● PROMPT
Read the data below. Every line holding the string "subsection" must be copied.

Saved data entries
··········

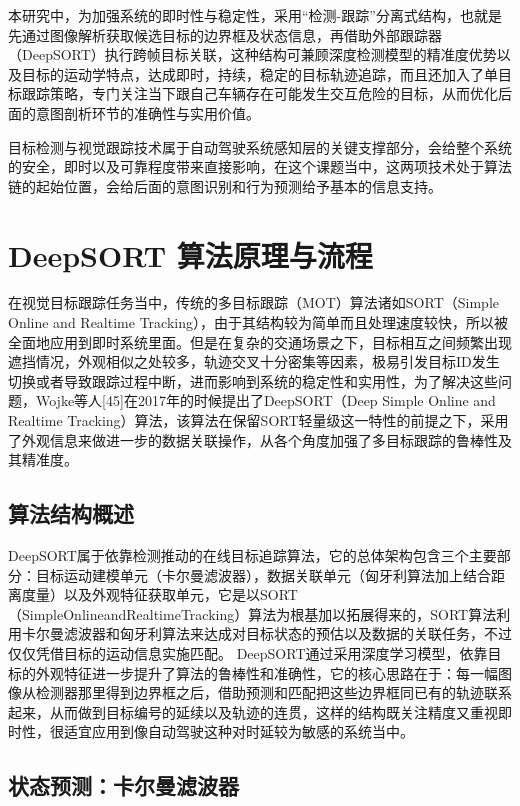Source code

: 本研究中，为加强系统的即时性与稳定性，采用“检测-跟踪”分离式结构，也就是先通过图像解析获取候选目标的边界框及状态信息，再借助外部跟踪器（DeepSORT）执行跨帧目标关联，这种结构可兼顾深度检测模型的精准度优势以及目标的运动学特点，达成即时，持续，稳定的目标轨迹追踪，而且还加入了单目标跟踪策略，专门关注当下跟自己车辆存在可能发生交互危险的目标，从而优化后面的意图剖析环节的准确性与实用价值。

目标检测与视觉跟踪技术属于自动驾驶系统感知层的关键支撑部分，会给整个系统的安全，即时以及可靠程度带来直接影响，在这个课题当中，这两项技术处于算法链的起始位置，会给后面的意图识别和行为预测给予基本的信息支持。

\section{DeepSORT 算法原理与流程}

在视觉目标跟踪任务当中，传统的多目标跟踪（MOT）算法诸如SORT（Simple Online and Realtime Tracking），由于其结构较为简单而且处理速度较快，所以被全面地应用到即时系统里面。但是在复杂的交通场景之下，目标相互之间频繁出现遮挡情况，外观相似之处较多，轨迹交叉十分密集等因素，极易引发目标ID发生切换或者导致跟踪过程中断，进而影响到系统的稳定性和实用性，为了解决这些问题，Wojke等人[45]在2017年的时候提出了DeepSORT（Deep Simple Online and Realtime Tracking）算法，该算法在保留SORT轻量级这一特性的前提之下，采用了外观信息来做进一步的数据关联操作，从各个角度加强了多目标跟踪的鲁棒性及其精准度。

\subsection{算法结构概述}

DeepSORT属于依靠检测推动的在线目标追踪算法，它的总体架构包含三个主要部分：目标运动建模单元（卡尔曼滤波器），数据关联单元（匈牙利算法加上结合距离度量）以及外观特征获取单元，它是以SORT（SimpleOnlineandRealtimeTracking）算法为根基加以拓展得来的，SORT算法利用卡尔曼滤波器和匈牙利算法来达成对目标状态的预估以及数据的关联任务，不过仅仅凭借目标的运动信息实施匹配。 DeepSORT通过采用深度学习模型，依靠目标的外观特征进一步提升了算法的鲁棒性和准确性，它的核心思路在于：每一幅图像从检测器那里得到边界框之后，借助预测和匹配把这些边界框同已有的轨迹联系起来，从而做到目标编号的延续以及轨迹的连贯，这样的结构既关注精度又重视即时性，很适宜应用到像自动驾驶这种对时延较为敏感的系统当中。

\subsection{状态预测：卡尔曼滤波器}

··········

● OUTPUT FOR THIS EXERCISE
\subsection{算法结构概述}
\subsection{状态预测：卡尔曼滤波器}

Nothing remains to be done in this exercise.